=== Data provided ===

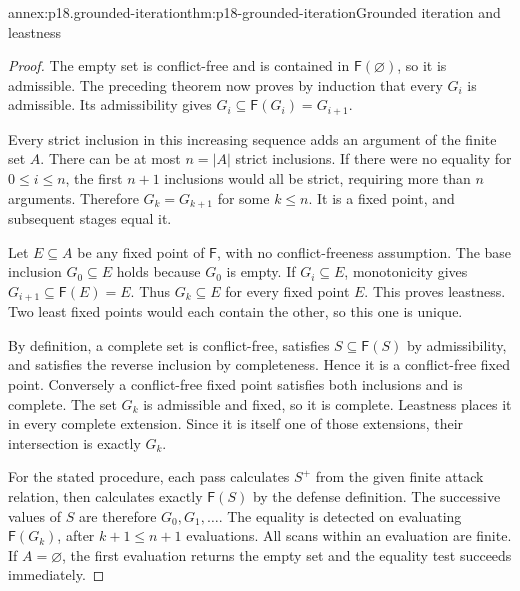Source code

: \begin{annexitem}{annex:p18.grounded-iteration}{thm:p18-grounded-iteration}{Grounded iteration and leastness}
\begin{proof}
The empty set is conflict-free and is contained in \(\mathsf F(\varnothing)\),
so it is admissible. The preceding theorem now proves by induction that
every \(G_i\) is admissible. Its admissibility gives
\(G_i\subseteq\mathsf F(G_i)=G_{i+1}\).

Every strict inclusion in this increasing sequence adds an argument of the
finite set \(A\). There can be at most \(n=|A|\) strict inclusions.
If there were no equality for \(0\leq i\leq n\), the first \(n+1\)
inclusions would all be strict, requiring more than \(n\) arguments.
Therefore \(G_k=G_{k+1}\) for some \(k\leq n\). It is a fixed
point, and subsequent stages equal it.

Let \(E\subseteq A\) be any fixed point of \(\mathsf F\), with no
conflict-freeness assumption. The base inclusion \(G_0\subseteq E\)
holds because \(G_0\) is empty. If \(G_i\subseteq E\), monotonicity
gives \(G_{i+1}\subseteq\mathsf F(E)=E\). Thus \(G_k\subseteq E\)
for every fixed point \(E\). This proves leastness. Two least fixed
points would each contain the other, so this one is unique.

By definition, a complete set is conflict-free, satisfies
\(S\subseteq\mathsf F(S)\) by admissibility, and satisfies the reverse
inclusion by completeness. Hence it is a conflict-free fixed point.
Conversely a conflict-free fixed point satisfies both inclusions and is
complete. The set \(G_k\) is admissible and fixed, so it is complete.
Leastness places it in every complete extension. Since it is itself one of
those extensions, their intersection is exactly \(G_k\).

For the stated procedure, each pass calculates \(S^+\) from the given
finite attack relation, then calculates exactly \(\mathsf F(S)\) by the
defense definition. The successive values of \(S\) are therefore
\(G_0,G_1,\ldots\). The equality is detected on evaluating
\(\mathsf F(G_k)\), after \(k+1\leq n+1\) evaluations. All scans
within an evaluation are finite. If \(A=\varnothing\), the first
evaluation returns the empty set and the equality test succeeds immediately.
\end{proof}
\end{annexitem}

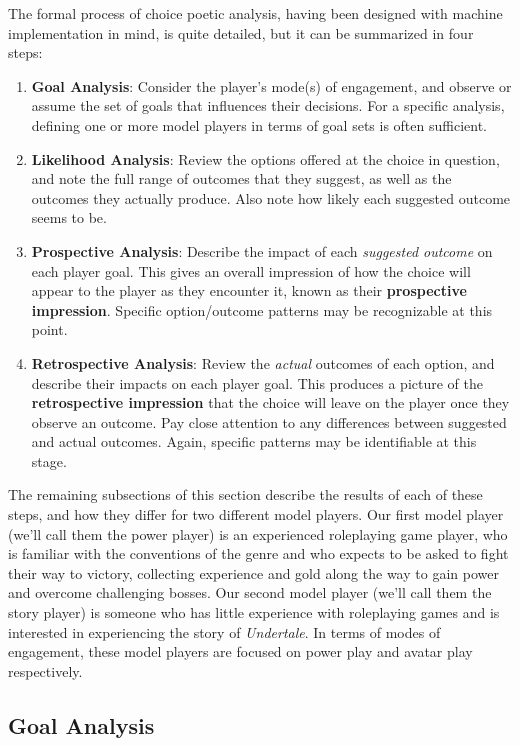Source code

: \documentclass[arts,article,submit,moreauthors,pdftex,10pt,a4paper]{Definitions/mdpi}
\begin{document}
\label{sec:analysis_steps}
The formal process of choice poetic analysis, having been designed with machine implementation in mind, is quite detailed, but it can be summarized in four steps:
\begin{enumerate}
  \item \textbf{Goal Analysis}: Consider the player's mode(s) of engagement, and observe or assume the set of goals that influences their decisions. For a specific analysis, defining one or more model players in terms of goal sets is often sufficient.
  \item \textbf{Likelihood Analysis}: Review the options offered at the choice in question, and note the full range of outcomes that they suggest, as well as the outcomes they actually produce. Also note how likely each suggested outcome seems to be.
  \item \textbf{Prospective Analysis}: Describe the impact of each \emph{suggested outcome} on each player goal. This gives an overall impression of how the choice will appear to the player as they encounter it, known as their \textbf{prospective impression}. Specific option/outcome patterns may be recognizable at this point.
  \item \textbf{Retrospective Analysis}: Review the \emph{actual} outcomes of each option, and describe their impacts on each player goal. This produces a picture of the \textbf{retrospective impression} that the choice will leave on the player once they observe an outcome. Pay close attention to any differences between suggested and actual outcomes. Again, specific patterns may be identifiable at this stage.
\end{enumerate}
The remaining subsections of this section describe the results of each of these steps, and how they differ for two different model players.
%
Our first model player (we'll call them the power player) is an experienced roleplaying game player, who is familiar with the conventions of the genre and who expects to be asked to fight their way to victory, collecting experience and gold along the way to gain power and overcome challenging bosses.
%
Our second model player (we'll call them the story player) is someone who has little experience with roleplaying games and is interested in experiencing the story of \emph{Undertale}.
%
In terms of modes of engagement, these model players are focused on power play and avatar play respectively.

\subsection{Goal Analysis}
\end{document}
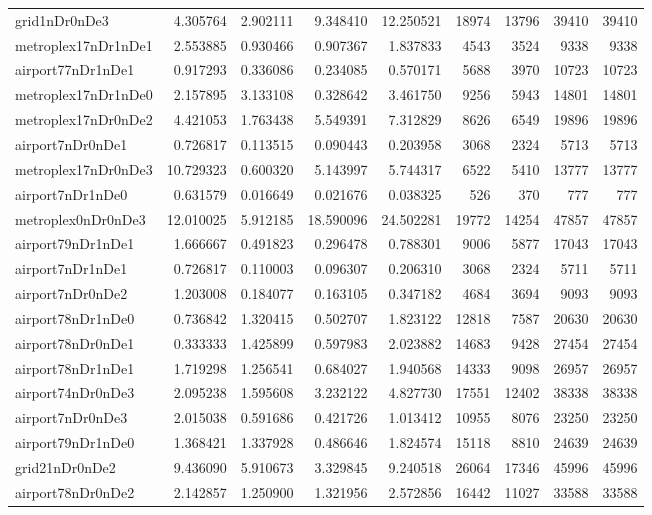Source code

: \begin{longtable}{|l|r|r|r|r|r|r|r|r|}
grid1nDr0nDe3 & 4.305764 & 2.902111 & 9.348410 & 12.250521 & 18974 & 13796 & 39410 & 39410 \\
metroplex17nDr1nDe1 & 2.553885 & 0.930466 & 0.907367 & 1.837833 & 4543 & 3524 & 9338 & 9338 \\
airport77nDr1nDe1 & 0.917293 & 0.336086 & 0.234085 & 0.570171 & 5688 & 3970 & 10723 & 10723 \\
metroplex17nDr1nDe0 & 2.157895 & 3.133108 & 0.328642 & 3.461750 & 9256 & 5943 & 14801 & 14801 \\
metroplex17nDr0nDe2 & 4.421053 & 1.763438 & 5.549391 & 7.312829 & 8626 & 6549 & 19896 & 19896 \\
airport7nDr0nDe1 & 0.726817 & 0.113515 & 0.090443 & 0.203958 & 3068 & 2324 & 5713 & 5713 \\
metroplex17nDr0nDe3 & 10.729323 & 0.600320 & 5.143997 & 5.744317 & 6522 & 5410 & 13777 & 13777 \\
airport7nDr1nDe0 & 0.631579 & 0.016649 & 0.021676 & 0.038325 & 526 & 370 & 777 & 777 \\
metroplex0nDr0nDe3 & 12.010025 & 5.912185 & 18.590096 & 24.502281 & 19772 & 14254 & 47857 & 47857 \\
airport79nDr1nDe1 & 1.666667 & 0.491823 & 0.296478 & 0.788301 & 9006 & 5877 & 17043 & 17043 \\
airport7nDr1nDe1 & 0.726817 & 0.110003 & 0.096307 & 0.206310 & 3068 & 2324 & 5711 & 5711 \\
airport7nDr0nDe2 & 1.203008 & 0.184077 & 0.163105 & 0.347182 & 4684 & 3694 & 9093 & 9093 \\
airport78nDr1nDe0 & 0.736842 & 1.320415 & 0.502707 & 1.823122 & 12818 & 7587 & 20630 & 20630 \\
airport78nDr0nDe1 & 0.333333 & 1.425899 & 0.597983 & 2.023882 & 14683 & 9428 & 27454 & 27454 \\
airport78nDr1nDe1 & 1.719298 & 1.256541 & 0.684027 & 1.940568 & 14333 & 9098 & 26957 & 26957 \\
airport74nDr0nDe3 & 2.095238 & 1.595608 & 3.232122 & 4.827730 & 17551 & 12402 & 38338 & 38338 \\
airport7nDr0nDe3 & 2.015038 & 0.591686 & 0.421726 & 1.013412 & 10955 & 8076 & 23250 & 23250 \\
airport79nDr1nDe0 & 1.368421 & 1.337928 & 0.486646 & 1.824574 & 15118 & 8810 & 24639 & 24639 \\
grid21nDr0nDe2 & 9.436090 & 5.910673 & 3.329845 & 9.240518 & 26064 & 17346 & 45996 & 45996 \\
airport78nDr0nDe2 & 2.142857 & 1.250900 & 1.321956 & 2.572856 & 16442 & 11027 & 33588 & 33588 \\

\end{longtable}
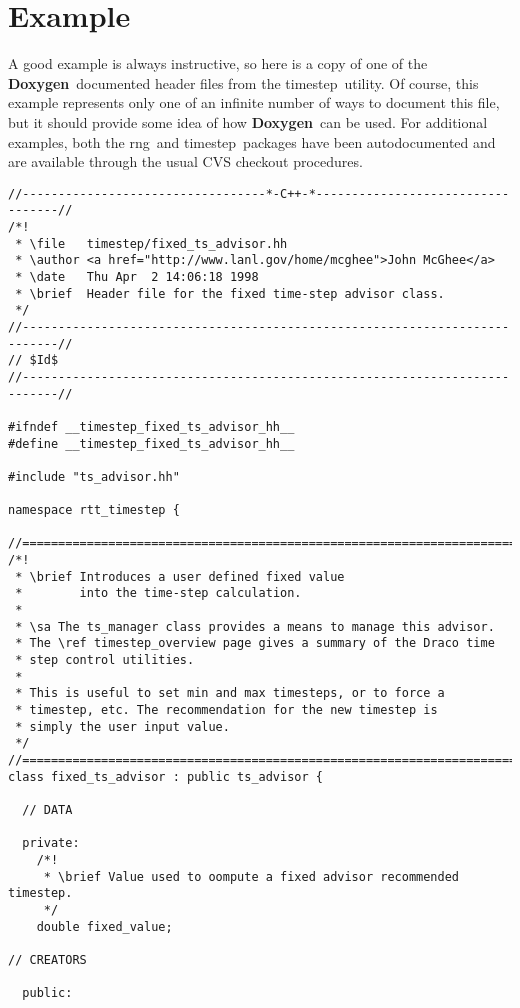 \documentclass[11pt]{nmemo}
\newcommand{\doxy}{{\normalfont\bfseries Doxygen}}
\newcommand{\rng}{{\normalfont\sffamily rng}}
\newcommand{\timestep}{{\normalfont\sffamily timestep}}
\begin{document}

\section{Example}

A good example is always instructive, so here is a copy of
one of the \doxy\ documented header files from the \timestep\ utility.
Of course, this example represents only one of an infinite number of ways
to document this file, but it should provide some idea of how \doxy\
can be used.
For additional examples, both the \rng\ and \timestep\ packages have been
autodocumented and are available through the usual CVS checkout procedures.

\begin{verbatim}
//----------------------------------*-C++-*----------------------------------//
/*! 
 * \file   timestep/fixed_ts_advisor.hh
 * \author <a href="http://www.lanl.gov/home/mcghee">John McGhee</a>
 * \date   Thu Apr  2 14:06:18 1998
 * \brief  Header file for the fixed time-step advisor class.
 */
//---------------------------------------------------------------------------//
// $Id$
//---------------------------------------------------------------------------//

#ifndef __timestep_fixed_ts_advisor_hh__
#define __timestep_fixed_ts_advisor_hh__

#include "ts_advisor.hh"

namespace rtt_timestep {

//===========================================================================//
/*!
 * \brief Introduces a user defined fixed value 
 *        into the time-step calculation.
 *
 * \sa The ts_manager class provides a means to manage this advisor.
 * The \ref timestep_overview page gives a summary of the Draco time 
 * step control utilities. 
 *
 * This is useful to set min and max timesteps, or to force a
 * timestep, etc. The recommendation for the new timestep is
 * simply the user input value. 
 */ 
//===========================================================================//
class fixed_ts_advisor : public ts_advisor {

  // DATA

  private:
    /*!
     * \brief Value used to oompute a fixed advisor recommended timestep.
     */
    double fixed_value; 
   
// CREATORS

  public:


\end{verbatim}
\end{document}
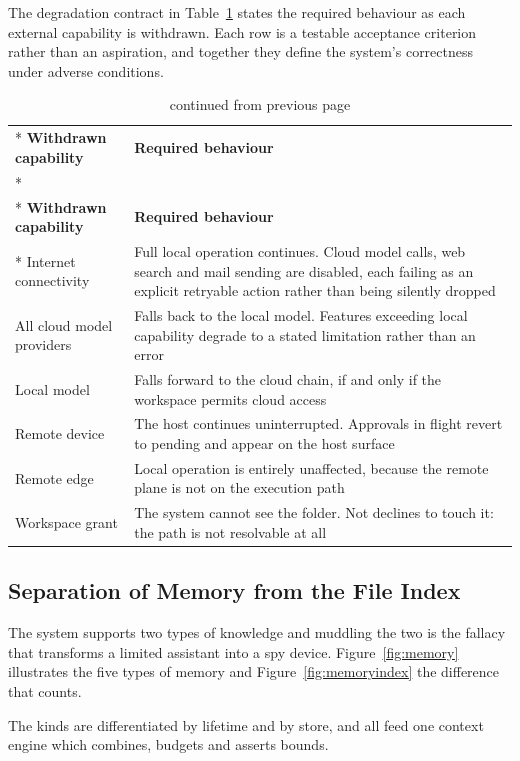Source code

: \documentclass{FastFyp}
\begin{document}
The degradation contract in Table~\ref{tab:degradation} states the required behaviour as each external capability is withdrawn. Each row is a testable acceptance criterion rather than an aspiration, and together they define the system's correctness under adverse conditions.

{\small
{}
\begin{longtable}{|p{4.6cm}|p{8.6cm}|}
\caption{The degradation contract.}\label{tab:degradation}\\*
\hline
\textbf{Withdrawn capability} & \textbf{Required behaviour} \\*
\hline
\endfirsthead
\caption[]{continued from previous page}\\*
\hline
\textbf{Withdrawn capability} & \textbf{Required behaviour} \\*
\hline
\endhead
\hline
Internet connectivity & Full local operation continues. Cloud model calls, web search and mail sending are disabled, each failing as an explicit retryable action rather than being silently dropped \\
\hline
All cloud model providers & Falls back to the local model. Features exceeding local capability degrade to a stated limitation rather than an error \\
\hline
Local model & Falls forward to the cloud chain, if and only if the workspace permits cloud access \\
\hline
Remote device & The host continues uninterrupted. Approvals in flight revert to pending and appear on the host surface \\
\hline
Remote edge & Local operation is entirely unaffected, because the remote plane is not on the execution path \\
\hline
Workspace grant & The system cannot see the folder. Not declines to touch it: the path is not resolvable at all \\
\hline
\end{longtable}
}

\subsection{Separation of Memory from the File Index}
The system supports two types of knowledge and muddling the two is the fallacy that transforms a limited assistant into a spy device. Figure~\ref{fig:memory} illustrates the five types of memory and Figure~\ref{fig:memoryindex} the difference that counts.


The kinds are differentiated by lifetime and by store, and all feed one context engine which combines, budgets and asserts bounds.
\end{document}
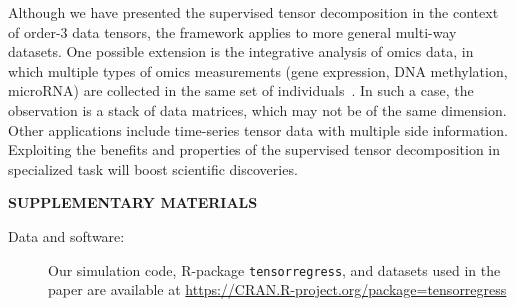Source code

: \documentclass[12pt]{article}
\theoremstyle{definition}
\theoremstyle{definition}
\begin{document}
Although we have presented the supervised tensor decomposition in the context of order-3 data tensors, the framework applies to more general multi-way datasets. One possible extension is the integrative analysis of omics data, in which multiple types of omics measurements (gene expression, DNA methylation, microRNA) are collected in the same set of individuals~\citep{lock2013joint}. In such a case, the observation is a stack of data matrices, which may not be of the same dimension. 
Other applications include time-series tensor data with multiple side information. Exploiting the benefits and properties of the supervised tensor decomposition in specialized task will boost scientific discoveries.


\bigskip
\begin{center}
{\large \bf SUPPLEMENTARY MATERIALS}
\end{center}

\begin{description}
\item[Data and software:] %
Our simulation code, R-package \texttt{tensorregress}, and datasets used in the paper are available at \url{https://CRAN.R-project.org/package=tensorregress} 
\end{description}



\end{document}
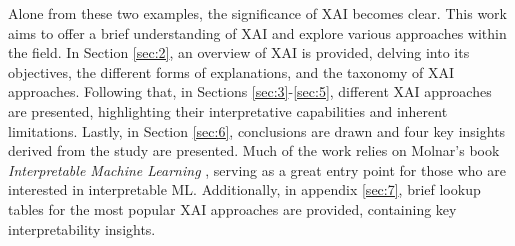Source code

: Alone from these two examples, the significance of XAI becomes clear. This work aims to offer a brief understanding of XAI and explore various approaches within the field.
In Section \ref{sec:2}, an overview of XAI is provided, delving into its objectives, the different forms of explanations, and the taxonomy of XAI approaches.
Following that, in Sections \ref{sec:3}-\ref{sec:5}, different XAI approaches are presented, highlighting their interpretative capabilities and inherent limitations.
Lastly, in Section \ref{sec:6}, conclusions are drawn and four key insights derived from the study are presented.
Much of the work relies on Molnar's book \textit{Interpretable Machine Learning} \cite{molnar2022}, serving as a great entry point for those who are interested in interpretable ML.
Additionally, in appendix \ref{sec:7}, brief lookup tables for the most popular XAI approaches are provided, containing key interpretability insights.
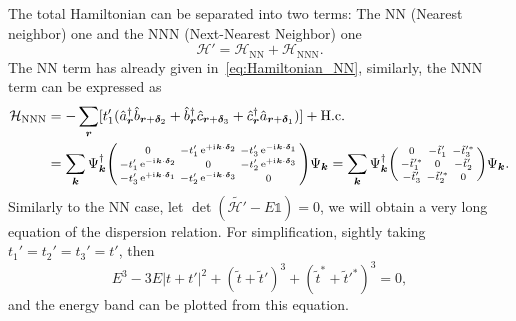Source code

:\documentclass[ preprint, numerical, superscriptaddress, svgnames,
                amssymb, aps, prb ]{revtex4-2}
\DeclareRobustCommand \iu {\mathrm i\mkern1mu}
\DeclareMathOperator \upe {e}
\renewcommand *\theequation{\arabic{section}.\arabic{equation}}
\begin{document}
The total Hamiltonian can be separated into two terms: The NN
(Nearest neighbor) one and the NNN (Next-Nearest Neighbor) one
\begin{equation}
  \mathcal H' = \mathcal H_\text{NN} + \mathcal H_\text{NNN}.
\end{equation}
The NN term has already given in~\eqref{eq:Hamiltonian_NN},
similarly, the NNN term can be expressed as~\cite{PhysRevB.80.113102}
\begin{equation}
\begin{aligned}
  \mathcal H_\text{NNN} & = -\sum_{\bm r}[t_1'(
    \hat a_{\bm r}^\dagger \hat b_{\bm r+\bm\delta_2}
  + \hat b_{\bm r}^\dagger \hat c_{\bm r+\bm\delta_3}
  + \hat c_{\bm r}^\dagger \hat a_{\bm r+\bm\delta_1})] + \text{H.c.}\\
& = \sum_{\bm k}
  \Psi_{\bm k}^\dagger
  \begin{psmallmatrix}
    0 & -t_1'\upe^{+\iu\bm k\cdot\bm\delta_2} &
        -t_3'\upe^{-\iu\bm k\cdot\bm\delta_1}\\
        -t_1'\upe^{-\iu\bm k\cdot\bm\delta_2} & 0 &
        -t_2'\upe^{+\iu\bm k\cdot\bm\delta_3}\\
        -t_3'\upe^{+\iu\bm k\cdot\bm\delta_1} &
        -t_2'\upe^{-\iu\bm k\cdot\bm\delta_3} & 0
  \end{psmallmatrix}
  \Psi_{\bm k}
= \sum_{\bm k}
  \Psi_{\bm k}^\dagger
  \begin{psmallmatrix}
    0 & -\tilde t_1' & -\tilde t_3'^*\\
    -\tilde t_1'^* & 0 & -\tilde t_2'\\
    -\tilde t_3' & -\tilde t_2'^* & 0
  \end{psmallmatrix}
  \Psi_{\bm k}.
\end{aligned}
\end{equation}
Similarly to the NN case, let $\det(\tilde{\mathcal H'} - E\mathds 1) = 0$,
we will obtain a very long equation of the dispersion relation.
For simplification, sightly taking $t_1' = t_2' = t_3' = t'$, then
\begin{equation}
  E^3 - 3E|t + t'|^2 + (\tilde t + \tilde t')^3
                     + (\tilde t^* + \tilde t'^*)^3 = 0,
\end{equation}
and the energy band can be plotted from this equation.
\end{document}
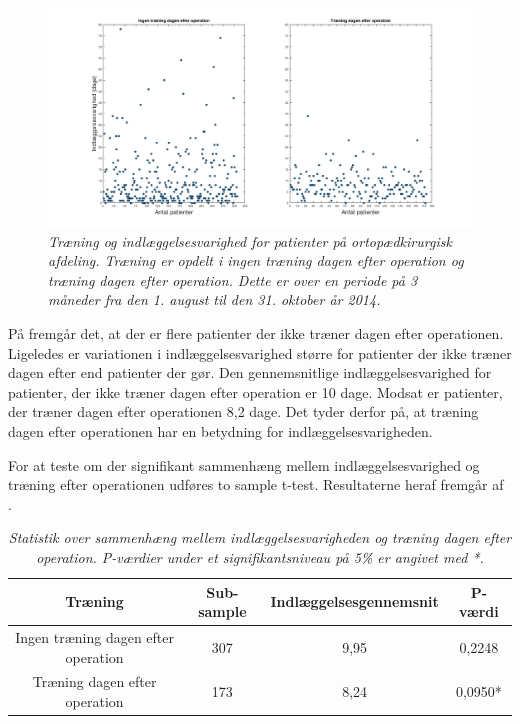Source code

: \begin{figure}[H]
	\centering
	\includegraphics[scale=0.35]{figures/traeningindlaeg.png}
	\caption{\textit{Træning og indlæggelsesvarighed for patienter på ortopædkirurgisk afdeling. Træning er opdelt i ingen træning dagen efter operation og træning dagen efter operation. Dette er over en periode på 3 måneder fra den 1. august til den 31. oktober år 2014.}}
	\label{traeningindlaeg}
	\end{figure}

\noindent
På  fremgår det, at der er flere patienter der ikke træner dagen efter operationen. Ligeledes er variationen i indlæggelsesvarighed større for patienter der ikke træner dagen efter end patienter der gør. Den gennemsnitlige indlæggelsesvarighed for patienter, der ikke træner dagen efter operation er 10 dage. Modsat er patienter, der træner dagen efter operationen 8,2 dage. Det tyder derfor på, at træning dagen efter operationen har en betydning for indlæggelsesvarigheden. 

For at teste om der signifikant sammenhæng mellem indlæggelsesvarighed og træning efter operationen udføres to sample t-test. Resultaterne heraf fremgår af . 

\begin{table}[H]
\centering
\begin{tabular}{|c|c|c|c|}
\hline
\textbf{Træning}    & \textbf{Sub-sample} & \textbf{Indlæggelsesgennemsnit} & \textbf{P-værdi} \\ \hline
Ingen træning dagen efter operation      & 307                 & 9,95                            & 0,2248           \\ \hline
Træning dagen efter operation & 173                 & 8,24                            & 0,0950*          \\ \hline
\end{tabular}
\caption{\textit{Statistik over sammenhæng mellem indlæggelsesvarigheden og træning dagen efter operation. P-værdier under et signifikantsniveau på 5\% er angivet med *.}}
\label{traeningindlaegtab}
\end{table}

=== What the task asks ===
Lines holding "doxy" in the listing above: report how many there are, with the number alone.

=== Response to this task ===
3